Stored data entries:
--*--
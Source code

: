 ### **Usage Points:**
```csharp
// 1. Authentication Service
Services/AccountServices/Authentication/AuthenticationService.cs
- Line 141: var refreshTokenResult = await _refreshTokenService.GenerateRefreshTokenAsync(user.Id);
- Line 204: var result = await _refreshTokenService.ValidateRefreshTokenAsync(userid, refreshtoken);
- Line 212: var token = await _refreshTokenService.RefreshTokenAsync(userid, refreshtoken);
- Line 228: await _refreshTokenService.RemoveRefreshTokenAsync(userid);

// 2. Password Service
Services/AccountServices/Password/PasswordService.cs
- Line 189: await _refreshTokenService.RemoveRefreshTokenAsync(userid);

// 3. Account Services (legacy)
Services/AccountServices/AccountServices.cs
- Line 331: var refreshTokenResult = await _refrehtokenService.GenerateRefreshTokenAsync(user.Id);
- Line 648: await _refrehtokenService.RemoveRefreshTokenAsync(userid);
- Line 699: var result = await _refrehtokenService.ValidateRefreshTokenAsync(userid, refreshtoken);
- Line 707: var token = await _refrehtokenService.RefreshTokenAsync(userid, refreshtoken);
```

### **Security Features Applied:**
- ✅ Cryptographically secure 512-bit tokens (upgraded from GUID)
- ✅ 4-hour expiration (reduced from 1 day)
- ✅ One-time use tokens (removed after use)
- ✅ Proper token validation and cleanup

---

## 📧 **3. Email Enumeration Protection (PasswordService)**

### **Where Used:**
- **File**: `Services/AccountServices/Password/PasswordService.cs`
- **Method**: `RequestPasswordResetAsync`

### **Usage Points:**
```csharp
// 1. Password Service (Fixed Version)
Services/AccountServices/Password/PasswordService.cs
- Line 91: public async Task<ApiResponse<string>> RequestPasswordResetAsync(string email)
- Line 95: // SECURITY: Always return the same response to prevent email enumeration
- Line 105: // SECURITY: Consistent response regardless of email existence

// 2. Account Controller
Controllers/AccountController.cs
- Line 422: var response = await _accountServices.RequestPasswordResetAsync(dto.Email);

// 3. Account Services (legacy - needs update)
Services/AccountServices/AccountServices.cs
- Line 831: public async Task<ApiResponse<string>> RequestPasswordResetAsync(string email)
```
--*--
REQUIRED ACTION: From the first line of the data through the line with "### **Security Features Applied:**", quote each line exactly and add nothing else.

WRITTEN SOLUTION:
Source code

: ### **Usage Points:**
```csharp
// 1. Authentication Service
Services/AccountServices/Authentication/AuthenticationService.cs
- Line 141: var refreshTokenResult = await _refreshTokenService.GenerateRefreshTokenAsync(user.Id);
- Line 204: var result = await _refreshTokenService.ValidateRefreshTokenAsync(userid, refreshtoken);
- Line 212: var token = await _refreshTokenService.RefreshTokenAsync(userid, refreshtoken);
- Line 228: await _refreshTokenService.RemoveRefreshTokenAsync(userid);

// 2. Password Service
Services/AccountServices/Password/PasswordService.cs
- Line 189: await _refreshTokenService.RemoveRefreshTokenAsync(userid);

// 3. Account Services (legacy)
Services/AccountServices/AccountServices.cs
- Line 331: var refreshTokenResult = await _refrehtokenService.GenerateRefreshTokenAsync(user.Id);
- Line 648: await _refrehtokenService.RemoveRefreshTokenAsync(userid);
- Line 699: var result = await _refrehtokenService.ValidateRefreshTokenAsync(userid, refreshtoken);
- Line 707: var token = await _refrehtokenService.RefreshTokenAsync(userid, refreshtoken);
```

### **Security Features Applied:**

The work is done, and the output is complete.